[Provided information]

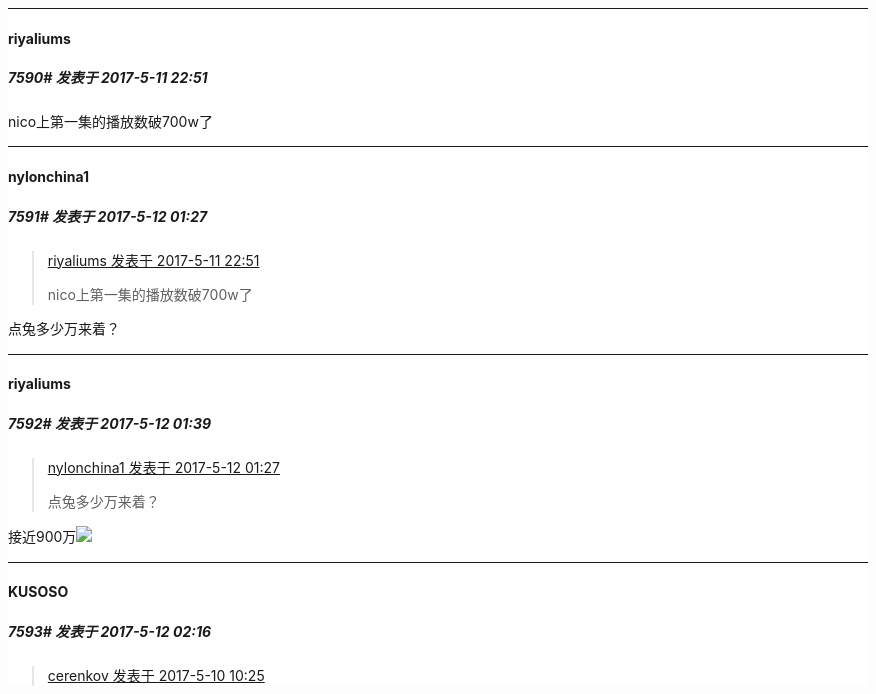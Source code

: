 





-----

####  riyaliums  
##### 7590#       发表于 2017-5-11 22:51




nico上第一集的播放数破700w了







-----

####  nylonchina1  
##### 7591#       发表于 2017-5-12 01:27



<blockquote><a href="httphttps://bbs.saraba1st.com/2b/forum.php?mod=redirect&amp;goto=findpost&amp;pid=35922680&amp;ptid=1351199" target="_blank">riyaliums 发表于 2017-5-11 22:51</a>

nico上第一集的播放数破700w了</blockquote>
点兔多少万来着？







-----

####  riyaliums  
##### 7592#       发表于 2017-5-12 01:39



<blockquote><a href="httphttps://bbs.saraba1st.com/2b/forum.php?mod=redirect&amp;goto=findpost&amp;pid=35923685&amp;ptid=1351199" target="_blank">nylonchina1 发表于 2017-5-12 01:27</a>

点兔多少万来着？</blockquote>
接近900万<img src="https://static.saraba1st.com/image/smiley/face2017/064.png" referrerpolicy="no-referrer">







-----

####  KUSOSO  
##### 7593#       发表于 2017-5-12 02:16



<blockquote><a href="httphttps://bbs.saraba1st.com/2b/forum.php?mod=redirect&amp;goto=findpost&amp;pid=35904571&amp;ptid=1351199" target="_blank">cerenkov 发表于 2017-5-10 10:25</a>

[/Provided information]

• **Directions**: The answer is the line with "发表于 2017-5-12 01:27</a>" plus every line after it to the last line of the entries above, copied exactly and with no other lines.

• **Solution**:
<blockquote><a href="httphttps://bbs.saraba1st.com/2b/forum.php?mod=redirect&amp;goto=findpost&amp;pid=35923685&amp;ptid=1351199" target="_blank">nylonchina1 发表于 2017-5-12 01:27</a>

点兔多少万来着？</blockquote>
接近900万<img src="https://static.saraba1st.com/image/smiley/face2017/064.png" referrerpolicy="no-referrer">







-----

####  KUSOSO  
##### 7593#       发表于 2017-5-12 02:16



<blockquote><a href="httphttps://bbs.saraba1st.com/2b/forum.php?mod=redirect&amp;goto=findpost&amp;pid=35904571&amp;ptid=1351199" target="_blank">cerenkov 发表于 2017-5-10 10:25</a>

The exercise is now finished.